►

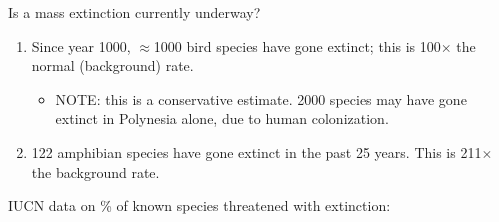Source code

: \begin{frame}[t]
    \begin{adjustwidth}{-2em}{-1.5em}
        Is a mass extinction currently underway?


        \begin{enumerate}
            \item<3-> Since year 1000, $\approx$1000 bird species have gone
                extinct; this is 100$\times$ the normal (background) rate.

            \begin{itemize}
                \item NOTE: this is a conservative estimate. 2000 species may
                    have gone extinct in Polynesia alone, due to human
                    colonization.
            \end{itemize}

            \vspace{8mm}
            \item<4-> 122 amphibian species have gone extinct in the past 25
                years.  This is 211$\times$ the background rate.
        \end{enumerate}
    \end{adjustwidth}
\end{frame}

\begin{frame}[t]
    \begin{adjustwidth}{-2em}{-1.5em}
        IUCN data on \% of known species threatened with extinction:


    \end{adjustwidth}
\end{frame}

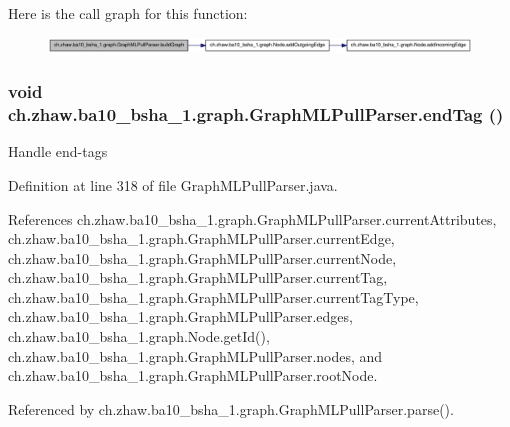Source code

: Here is the call graph for this function:\nopagebreak
\begin{figure}[H]
\begin{center}
\leavevmode
\includegraphics[width=420pt]{classch_1_1zhaw_1_1ba10__bsha__1_1_1graph_1_1GraphMLPullParser_a5725aeb6453b75f4a0e7166bf4fe1023_cgraph}
\end{center}
\end{figure}
\hypertarget{classch_1_1zhaw_1_1ba10__bsha__1_1_1graph_1_1GraphMLPullParser_ae57851701120dd3a6c241c4057f88f34}{
\subsubsection[{endTag}]{\setlength{\rightskip}{0pt plus 5cm}void ch.zhaw.ba10\_\-bsha\_\-1.graph.GraphMLPullParser.endTag ()}}
\label{classch_1_1zhaw_1_1ba10__bsha__1_1_1graph_1_1GraphMLPullParser_ae57851701120dd3a6c241c4057f88f34}
Handle end-\/tags 

Definition at line 318 of file GraphMLPullParser.java.

References ch.zhaw.ba10\_\-bsha\_\-1.graph.GraphMLPullParser.currentAttributes, ch.zhaw.ba10\_\-bsha\_\-1.graph.GraphMLPullParser.currentEdge, ch.zhaw.ba10\_\-bsha\_\-1.graph.GraphMLPullParser.currentNode, ch.zhaw.ba10\_\-bsha\_\-1.graph.GraphMLPullParser.currentTag, ch.zhaw.ba10\_\-bsha\_\-1.graph.GraphMLPullParser.currentTagType, ch.zhaw.ba10\_\-bsha\_\-1.graph.GraphMLPullParser.edges, ch.zhaw.ba10\_\-bsha\_\-1.graph.Node.getId(), ch.zhaw.ba10\_\-bsha\_\-1.graph.GraphMLPullParser.nodes, and ch.zhaw.ba10\_\-bsha\_\-1.graph.GraphMLPullParser.rootNode.

Referenced by ch.zhaw.ba10\_\-bsha\_\-1.graph.GraphMLPullParser.parse().

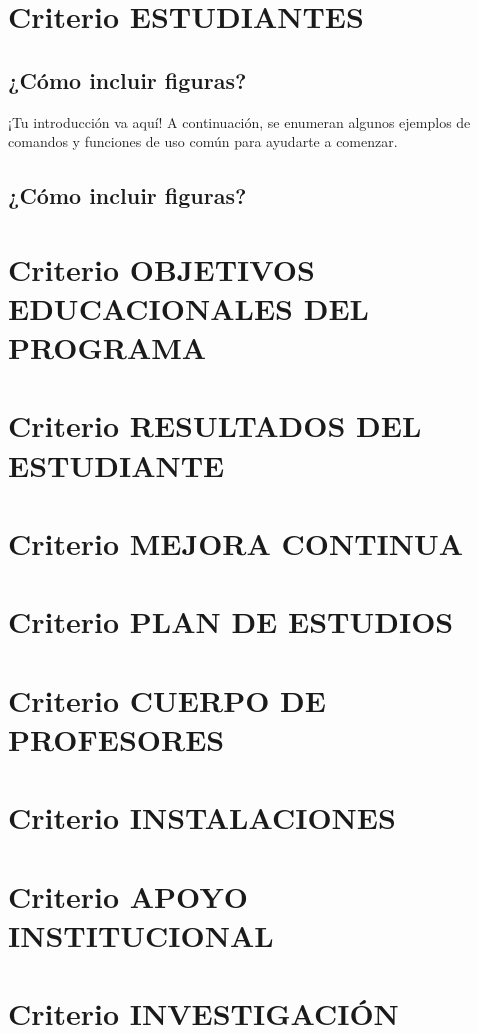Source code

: \documentclass[12pt,a4paper]{report}
\begin{document}
\section{Criterio ESTUDIANTES}
\subsection{¿Cómo incluir figuras?}
¡Tu introducción va aquí! A continuación, se enumeran algunos ejemplos de comandos y funciones de uso común para ayudarte a comenzar.
\subsection{¿Cómo incluir figuras?}
\section{ Criterio OBJETIVOS EDUCACIONALES DEL PROGRAMA}

\section{ Criterio RESULTADOS DEL ESTUDIANTE}

\section{ Criterio MEJORA CONTINUA}

\section{ Criterio PLAN DE ESTUDIOS  }

\section{ Criterio CUERPO DE PROFESORES}

\section{ Criterio INSTALACIONES}

\section{ Criterio APOYO INSTITUCIONAL}

\section{ Criterio INVESTIGACIÓN}
\end{document}
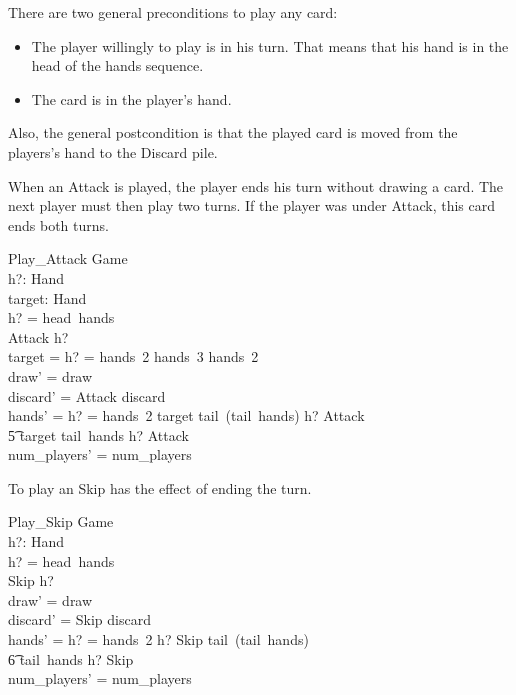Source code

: \documentclass[11pt, fuzz]{article}
\begin{document}
There are two general preconditions to play any card:

\begin{itemize}
    \item The player willingly to play is in his turn. That means that his hand is in the head of the hands sequence. 
    \item The card is in the player's hand. 
\end{itemize}

Also, the general postcondition is that the played card is moved from the players's hand to the Discard pile. 

When an Attack is played, the player ends his turn without drawing a card. The next player must then play two turns. If the player was under Attack, this card ends both turns.  

\begin{schema}{Play\_Attack}
    \Delta Game \\
    h?: Hand \\
    target: Hand \\
\where
    h? = head~hands \\
    Attack \inbag h? \\
    target = \IF h? = hands~2 \THEN hands~3 \ELSE hands~2\\
    draw' = draw \\
    discard' = \langle Attack \rangle \cat discard \\
    hands' = \IF h? = hands~2 \THEN \langle target \rangle \cat tail~(tail~hands) \cat \langle h? \uminus \lbag Attack \rbag \rangle \\ \t5 \ELSE \langle target \rangle \cat tail~hands \cat \langle h? \uminus \lbag Attack \rbag \rangle  \\
    num\_players' = num\_players
\end{schema}

To play an Skip has the effect of ending the turn. 

\begin{schema}{Play\_Skip}
    \Delta Game \\
    h?: Hand \\
\where
    h? = head~hands \\
    Skip \inbag h? \\
    draw' = draw \\ 
    discard' = \langle Skip \rangle \cat discard \\
    hands' = \IF h? = hands~2 \THEN \langle h? \uminus \lbag Skip \rbag \rangle \cat tail~(tail~hands) \\ \t6 \ELSE tail~hands \cat \langle h? \uminus \lbag Skip \rbag \rangle \\
    num\_players' = num\_players
\end{schema}
\end{document}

◄

- [WHAT THE TASK REQUIRES]
Omit each picture, then return all of the listing exactly as it stands.

- [EXPECTED OUTPUT]
Source code

: \begin{frame}[t]
    \begin{adjustwidth}{-2em}{-1.5em}
        Is a mass extinction currently underway?


        \begin{enumerate}
            \item<3-> Since year 1000, $\approx$1000 bird species have gone
                extinct; this is 100$\times$ the normal (background) rate.

            \begin{itemize}
                \item NOTE: this is a conservative estimate. 2000 species may
                    have gone extinct in Polynesia alone, due to human
                    colonization.
            \end{itemize}

            \vspace{8mm}
            \item<4-> 122 amphibian species have gone extinct in the past 25
                years.  This is 211$\times$ the background rate.
        \end{enumerate}
    \end{adjustwidth}
\end{frame}

\begin{frame}[t]
    \begin{adjustwidth}{-2em}{-1.5em}
        IUCN data on \% of known species threatened with extinction:


    \end{adjustwidth}
\end{frame}

Source code

: Here is the call graph for this function:\nopagebreak
\begin{figure}[H]
\begin{center}
\leavevmode
\includegraphics[width=420pt]{classch_1_1zhaw_1_1ba10__bsha__1_1_1graph_1_1GraphMLPullParser_a5725aeb6453b75f4a0e7166bf4fe1023_cgraph}
\end{center}
\end{figure}
\hypertarget{classch_1_1zhaw_1_1ba10__bsha__1_1_1graph_1_1GraphMLPullParser_ae57851701120dd3a6c241c4057f88f34}{
\subsubsection[{endTag}]{\setlength{\rightskip}{0pt plus 5cm}void ch.zhaw.ba10\_\-bsha\_\-1.graph.GraphMLPullParser.endTag ()}}
\label{classch_1_1zhaw_1_1ba10__bsha__1_1_1graph_1_1GraphMLPullParser_ae57851701120dd3a6c241c4057f88f34}
Handle end-\/tags 

Definition at line 318 of file GraphMLPullParser.java.

References ch.zhaw.ba10\_\-bsha\_\-1.graph.GraphMLPullParser.currentAttributes, ch.zhaw.ba10\_\-bsha\_\-1.graph.GraphMLPullParser.currentEdge, ch.zhaw.ba10\_\-bsha\_\-1.graph.GraphMLPullParser.currentNode, ch.zhaw.ba10\_\-bsha\_\-1.graph.GraphMLPullParser.currentTag, ch.zhaw.ba10\_\-bsha\_\-1.graph.GraphMLPullParser.currentTagType, ch.zhaw.ba10\_\-bsha\_\-1.graph.GraphMLPullParser.edges, ch.zhaw.ba10\_\-bsha\_\-1.graph.Node.getId(), ch.zhaw.ba10\_\-bsha\_\-1.graph.GraphMLPullParser.nodes, and ch.zhaw.ba10\_\-bsha\_\-1.graph.GraphMLPullParser.rootNode.

Referenced by ch.zhaw.ba10\_\-bsha\_\-1.graph.GraphMLPullParser.parse().

Source code

: \documentclass[12pt,a4paper]{report}
\begin{document}
\section{Criterio ESTUDIANTES}
\subsection{¿Cómo incluir figuras?}
¡Tu introducción va aquí! A continuación, se enumeran algunos ejemplos de comandos y funciones de uso común para ayudarte a comenzar.
\subsection{¿Cómo incluir figuras?}
\section{ Criterio OBJETIVOS EDUCACIONALES DEL PROGRAMA}

\section{ Criterio RESULTADOS DEL ESTUDIANTE}

\section{ Criterio MEJORA CONTINUA}

\section{ Criterio PLAN DE ESTUDIOS  }

\section{ Criterio CUERPO DE PROFESORES}

\section{ Criterio INSTALACIONES}

\section{ Criterio APOYO INSTITUCIONAL}

\section{ Criterio INVESTIGACIÓN}
\end{document}
Source code

: \documentclass[11pt, fuzz]{article}
\begin{document}
There are two general preconditions to play any card:

\begin{itemize}
    \item The player willingly to play is in his turn. That means that his hand is in the head of the hands sequence. 
    \item The card is in the player's hand. 
\end{itemize}

Also, the general postcondition is that the played card is moved from the players's hand to the Discard pile. 

When an Attack is played, the player ends his turn without drawing a card. The next player must then play two turns. If the player was under Attack, this card ends both turns.  

\begin{schema}{Play\_Attack}
    \Delta Game \\
    h?: Hand \\
    target: Hand \\
\where
    h? = head~hands \\
    Attack \inbag h? \\
    target = \IF h? = hands~2 \THEN hands~3 \ELSE hands~2\\
    draw' = draw \\
    discard' = \langle Attack \rangle \cat discard \\
    hands' = \IF h? = hands~2 \THEN \langle target \rangle \cat tail~(tail~hands) \cat \langle h? \uminus \lbag Attack \rbag \rangle \\ \t5 \ELSE \langle target \rangle \cat tail~hands \cat \langle h? \uminus \lbag Attack \rbag \rangle  \\
    num\_players' = num\_players
\end{schema}

To play an Skip has the effect of ending the turn. 

\begin{schema}{Play\_Skip}
    \Delta Game \\
    h?: Hand \\
\where
    h? = head~hands \\
    Skip \inbag h? \\
    draw' = draw \\ 
    discard' = \langle Skip \rangle \cat discard \\
    hands' = \IF h? = hands~2 \THEN \langle h? \uminus \lbag Skip \rbag \rangle \cat tail~(tail~hands) \\ \t6 \ELSE tail~hands \cat \langle h? \uminus \lbag Skip \rbag \rangle \\
    num\_players' = num\_players
\end{schema}
\end{document}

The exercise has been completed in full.